= The East is Red: The Sino Soviet War =

The East Is Red: The Sino Soviet War is a board wargame published by Simulations Publications Inc. (SPI) in 1974 that simulates a hypothetical invasion of Manchuria and North China by Russia using 1970s armaments.

==Description==
The East Is Red is a two-player game in which one player controls the Russian invaders, and the other player controls Chinese defenders.

===Components===
The game includes:

- 22" × 34" paper hex grid map scaled at 50 km (31 mi) per hex
- rulesheet
- 100 die-cut counters

===Gameplay===
The East Is Red uses an alternating system of "I Go, You Go" turns, movement and combat first developed by SPI for Kursk: Operation Zitadelle (1971).

===Victory conditions===
Victory is based solely based on how many Chinese industrial centers the Russians capture: 22 or less is a Russian defeat, 23 or more is a Russian victory.

==Publication history==
The East Is Red was designed by Jim Dunnigan, with graphic design by Redmond A. Simonsen. It was first published by SPI in Strategy & Tactics No. 42, then released in both a "flat-pack" box and a regular bookcase box.
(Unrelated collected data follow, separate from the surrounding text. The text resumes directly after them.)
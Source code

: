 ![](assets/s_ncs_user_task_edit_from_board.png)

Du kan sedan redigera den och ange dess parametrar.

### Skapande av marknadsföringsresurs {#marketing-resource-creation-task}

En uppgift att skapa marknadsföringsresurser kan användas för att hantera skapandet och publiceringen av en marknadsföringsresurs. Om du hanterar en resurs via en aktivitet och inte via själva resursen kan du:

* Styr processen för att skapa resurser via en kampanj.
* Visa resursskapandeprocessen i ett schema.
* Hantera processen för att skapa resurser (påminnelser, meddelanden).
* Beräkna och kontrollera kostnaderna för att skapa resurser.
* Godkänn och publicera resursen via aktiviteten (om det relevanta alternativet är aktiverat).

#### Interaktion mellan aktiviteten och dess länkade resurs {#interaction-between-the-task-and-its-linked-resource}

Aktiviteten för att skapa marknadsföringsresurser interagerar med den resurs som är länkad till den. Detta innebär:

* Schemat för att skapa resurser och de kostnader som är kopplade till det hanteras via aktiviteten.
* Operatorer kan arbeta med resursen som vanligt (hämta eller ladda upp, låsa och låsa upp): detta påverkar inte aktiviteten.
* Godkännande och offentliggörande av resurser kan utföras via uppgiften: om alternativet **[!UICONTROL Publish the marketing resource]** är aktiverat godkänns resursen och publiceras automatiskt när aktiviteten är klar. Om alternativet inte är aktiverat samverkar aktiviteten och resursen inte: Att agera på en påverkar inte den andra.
After the demise of SPI, Decision Games acquired the rights to the game. Joseph Miranda revised and updated the rules to allow for more modern armaments, and a second edition titled Dragon vs Bear: China vs Russia in the 21st Century with cover art by Eric R. Harvey was published in 2014 as a pullout game in Modern War #12.

==Reception==
In his 1977 book The Comprehensive Guide to Board Wargaming, Nicholas Palmer called it a "good brisk game with little innovation over the [Kursk: Operation Zitadelle] game system but unusual theme."

In Moves No. 15, Thomas Sink noted that a large part of Russia's supply line issues stem from a proposed limited shipping capacity of the Trans-Siberian Railway. However, as Sink pointed out, the Russian railway system actually had the ability "to supply around 300,000 tons of supplies daily to dumps behind the front [...] If only half of this got through, it would be sufficient to supply the 45 [Russian] divisions."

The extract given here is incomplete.